For HOA Boards
What to Do in the First 72 Hours After a Storm
A storm hitting your community is a clock-start event, not a wait-and-see situation. The first 72 hours set the foundation for your entire insurance claim. Here is the process that protects your community and your claim.
Hour 0–6: Walk all building exteriors immediately after the storm passes. Photograph every elevation, every soft metal surface (gutters, A/C units, cap flashing), and any visible shingle impact marks. Do not allow any cleanup or repairs yet — document first. Notify your insurance carrier to place them on notice. This is not filing a claim; it is preserving your right to file.
Hour 6–24: Contact a licensed commercial roofing contractor for an inspection appointment. An independent inspection report, dated within the storm window, is the single most important document in your claim file. The report should include NWS storm event correlation, hail size measurements (or wind speed), and photo documentation cross-referenced with the event data on this dashboard.
Hour 24–72: With inspection report in hand, formally file your claim. Request a commercial specialist adjuster — not a general property adjuster. Provide your inspection documentation package up front. This positions your board to negotiate from a factual baseline rather than waiting for the adjuster's unilateral assessment.
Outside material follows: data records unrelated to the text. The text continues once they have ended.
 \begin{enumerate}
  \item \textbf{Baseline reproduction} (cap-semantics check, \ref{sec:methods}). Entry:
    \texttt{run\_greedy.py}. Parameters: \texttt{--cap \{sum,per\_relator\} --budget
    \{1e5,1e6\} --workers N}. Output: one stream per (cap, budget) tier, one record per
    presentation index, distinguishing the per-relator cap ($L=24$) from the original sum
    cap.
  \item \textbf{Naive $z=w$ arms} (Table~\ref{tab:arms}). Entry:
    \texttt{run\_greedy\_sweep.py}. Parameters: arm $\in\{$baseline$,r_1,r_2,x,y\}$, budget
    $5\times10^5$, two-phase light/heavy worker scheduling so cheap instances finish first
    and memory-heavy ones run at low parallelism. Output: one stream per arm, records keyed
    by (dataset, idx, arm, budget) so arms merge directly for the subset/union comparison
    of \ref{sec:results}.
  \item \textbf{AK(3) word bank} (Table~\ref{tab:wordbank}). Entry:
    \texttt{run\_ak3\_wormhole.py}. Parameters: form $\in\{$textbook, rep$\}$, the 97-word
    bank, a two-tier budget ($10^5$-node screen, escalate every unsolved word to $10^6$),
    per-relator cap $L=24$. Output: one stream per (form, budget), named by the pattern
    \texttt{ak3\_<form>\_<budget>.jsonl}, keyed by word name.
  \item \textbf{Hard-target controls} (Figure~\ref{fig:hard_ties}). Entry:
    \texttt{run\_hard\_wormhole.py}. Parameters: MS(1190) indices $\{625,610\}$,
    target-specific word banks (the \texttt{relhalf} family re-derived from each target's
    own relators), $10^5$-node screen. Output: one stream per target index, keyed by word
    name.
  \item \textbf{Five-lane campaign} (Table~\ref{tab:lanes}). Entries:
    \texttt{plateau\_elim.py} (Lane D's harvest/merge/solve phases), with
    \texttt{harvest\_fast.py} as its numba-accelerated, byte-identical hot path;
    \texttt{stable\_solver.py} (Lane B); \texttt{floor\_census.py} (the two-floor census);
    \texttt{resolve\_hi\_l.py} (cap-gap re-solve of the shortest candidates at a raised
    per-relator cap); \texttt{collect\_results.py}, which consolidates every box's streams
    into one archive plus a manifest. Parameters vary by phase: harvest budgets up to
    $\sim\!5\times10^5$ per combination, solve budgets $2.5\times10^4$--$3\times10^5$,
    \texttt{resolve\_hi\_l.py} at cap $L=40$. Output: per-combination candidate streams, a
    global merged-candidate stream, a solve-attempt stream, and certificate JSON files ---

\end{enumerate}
Can we authorize emergency tarping before the adjuster visits?
Yes — emergency mitigation is required to prevent further damage and is typically reimbursable. Document all temporary repairs with before/after photos and retain all receipts. Do not begin permanent repairs until the adjuster approves scope.
How long is our claim window after this storm?
Most commercial property policies allow 12–24 months from the storm date, but carriers require notice of loss within 30–60 days. Place notice immediately — the formal claim can follow once your documentation is complete.